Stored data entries
====
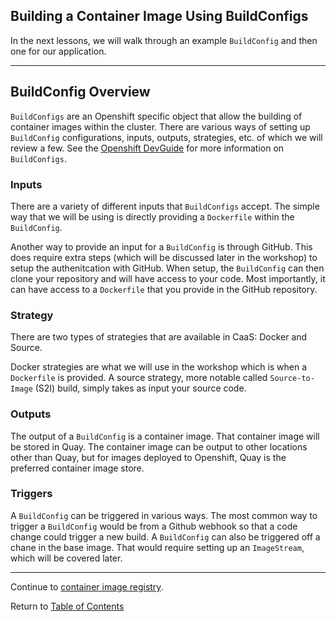 ## Building a Container Image Using BuildConfigs

In the next lessons, we will walk through an example `BuildConfig` and then one for our application. 

---

## BuildConfig Overview

`BuildConfigs` are an Openshift specific object that allow the building of container images within the cluster. There are various ways of setting up `BuildConfig` configurations, inputs, outputs, strategies, etc. of which we will review a few. See the [Openshift DevGuide](https://docs.openshift.com/container-platform/4.1/builds/understanding-buildconfigs.html) for more information on `BuildConfigs`. 

### Inputs

There are a variety of different inputs that `BuildConfigs` accept. The simple way that we will be using is directly providing a `Dockerfile` within the `BuildConfig`.

Another way to provide an input for a `BuildConfig` is through GitHub. This does require extra steps (which will be discussed later in the workshop) to setup the authenitcation with GitHub. When setup, the `BuildConfig` can then clone your repository and will have access to your code. Most importantly, it can have access to a `Dockerfile` that you provide in the GitHub repository. 

### Strategy

There are two types of strategies that are available in CaaS: Docker and Source. 

Docker strategies are what we will use in the workshop which is when a `Dockerfile` is provided. A source strategy, more notable called `Source-to-Image` (S2I) build, simply takes as input your source code. 

### Outputs

The output of a `BuildConfig` is a container image. That container image will be stored in Quay. The container image can be output to other locations other than Quay, but for images deployed to Openshift, Quay is the preferred container image store. 

### Triggers

A `BuildConfig` can be triggered in various ways. The most common way to trigger a `BuildConfig` would be from a Github webhook so that a code change could trigger a new build. A `BuildConfig` can also be triggered off a chane in the base image. That would require setting up an `ImageStream`, which will be covered later. 

---

Continue to [container image registry](./7-buildconfig.md).

Return to [Table of Contents](../README.md#agenda)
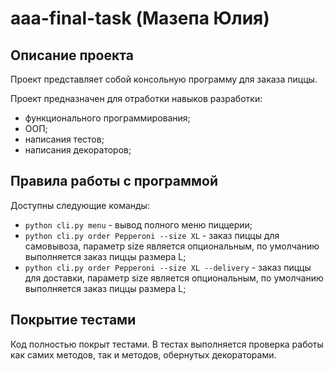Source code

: # aaa-final-task (Мазепа Юлия)

## Описание проекта

Проект представляет собой консольную программу для заказа пиццы.

Проект предназначен для отработки навыков разработки:
- функционального программирования;
- ООП;
- написания тестов;
- написания декораторов;

## Правила работы с программой

Доступны следующие команды:
- `python cli.py menu` - вывод полного меню пиццерии;
- `python cli.py order Pepperoni --size XL` - заказ пиццы для самовывоза, параметр size является опциональным, по умолчанию выполняется заказ пиццы размера L;
- `python cli.py order Pepperoni --size XL --delivery` - заказ пиццы для доставки, параметр size является опциональным, по умолчанию выполняется заказ пиццы размера L;

## Покрытие тестами

Код полностью покрыт тестами. В тестах выполняется проверка работы как самих методов, так и методов, обернутых декораторами.
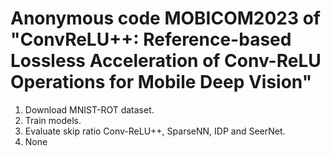 # Anonymous code MOBICOM2023 of "ConvReLU++: Reference-based Lossless Acceleration of Conv-ReLU Operations for Mobile Deep Vision"

1. Download MNIST-ROT dataset.
2. Train models.
3. Evaluate skip ratio Conv-ReLU++, SparseNN, IDP and SeerNet.
4. None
====
■ **What you should do**
Transcribe exactly and only the lines from the top of the records through the line containing "## BuildConfig Overview", inclusive, and do not copy the pictures.

■ **Answer to the exercise**
 ## Building a Container Image Using BuildConfigs

In the next lessons, we will walk through an example `BuildConfig` and then one for our application. 

---

## BuildConfig Overview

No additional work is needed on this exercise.